Task description:
Nothing but the lines from the one with "3. **AI opponent**" through the last line of the data should be restated, each word for word.

━━━━━━

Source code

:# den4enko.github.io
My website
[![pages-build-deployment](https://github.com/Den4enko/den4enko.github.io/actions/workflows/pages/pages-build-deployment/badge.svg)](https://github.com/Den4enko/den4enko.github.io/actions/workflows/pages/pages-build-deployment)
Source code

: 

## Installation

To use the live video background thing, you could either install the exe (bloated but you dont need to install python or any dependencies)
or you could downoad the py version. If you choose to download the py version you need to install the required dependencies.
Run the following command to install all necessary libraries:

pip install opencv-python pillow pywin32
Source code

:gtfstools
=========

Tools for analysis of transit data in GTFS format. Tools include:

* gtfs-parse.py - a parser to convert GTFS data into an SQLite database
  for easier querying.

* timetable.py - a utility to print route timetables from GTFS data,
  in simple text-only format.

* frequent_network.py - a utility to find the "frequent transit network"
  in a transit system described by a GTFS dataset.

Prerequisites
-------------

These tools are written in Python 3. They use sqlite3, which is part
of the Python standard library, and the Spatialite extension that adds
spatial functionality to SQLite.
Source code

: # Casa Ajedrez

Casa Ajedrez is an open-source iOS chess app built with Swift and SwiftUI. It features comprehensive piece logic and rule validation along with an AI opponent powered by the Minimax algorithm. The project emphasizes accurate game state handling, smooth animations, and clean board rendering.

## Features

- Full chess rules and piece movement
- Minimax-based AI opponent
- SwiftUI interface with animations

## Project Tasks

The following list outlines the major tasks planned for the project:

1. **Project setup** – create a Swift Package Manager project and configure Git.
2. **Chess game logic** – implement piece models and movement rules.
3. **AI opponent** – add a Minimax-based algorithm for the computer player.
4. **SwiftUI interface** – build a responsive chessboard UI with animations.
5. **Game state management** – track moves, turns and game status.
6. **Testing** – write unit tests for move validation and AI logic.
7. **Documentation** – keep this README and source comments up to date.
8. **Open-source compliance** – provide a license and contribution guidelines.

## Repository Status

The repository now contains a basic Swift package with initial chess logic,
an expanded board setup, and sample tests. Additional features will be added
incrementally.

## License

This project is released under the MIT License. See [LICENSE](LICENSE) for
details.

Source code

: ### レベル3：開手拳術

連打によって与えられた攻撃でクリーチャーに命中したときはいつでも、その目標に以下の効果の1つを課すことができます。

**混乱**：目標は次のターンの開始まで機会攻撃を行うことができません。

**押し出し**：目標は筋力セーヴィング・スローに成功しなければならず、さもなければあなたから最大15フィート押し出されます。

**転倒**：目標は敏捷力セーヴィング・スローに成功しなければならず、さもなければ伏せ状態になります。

━━━━━━

Exercise response:
3. **AI opponent** – add a Minimax-based algorithm for the computer player.
4. **SwiftUI interface** – build a responsive chessboard UI with animations.
5. **Game state management** – track moves, turns and game status.
6. **Testing** – write unit tests for move validation and AI logic.
7. **Documentation** – keep this README and source comments up to date.
8. **Open-source compliance** – provide a license and contribution guidelines.

## Repository Status

The repository now contains a basic Swift package with initial chess logic,
an expanded board setup, and sample tests. Additional features will be added
incrementally.

## License

This project is released under the MIT License. See [LICENSE](LICENSE) for
details.

Source code

: ### レベル3：開手拳術

連打によって与えられた攻撃でクリーチャーに命中したときはいつでも、その目標に以下の効果の1つを課すことができます。

**混乱**：目標は次のターンの開始まで機会攻撃を行うことができません。

**押し出し**：目標は筋力セーヴィング・スローに成功しなければならず、さもなければあなたから最大15フィート押し出されます。

**転倒**：目標は敏捷力セーヴィング・スローに成功しなければならず、さもなければ伏せ状態になります。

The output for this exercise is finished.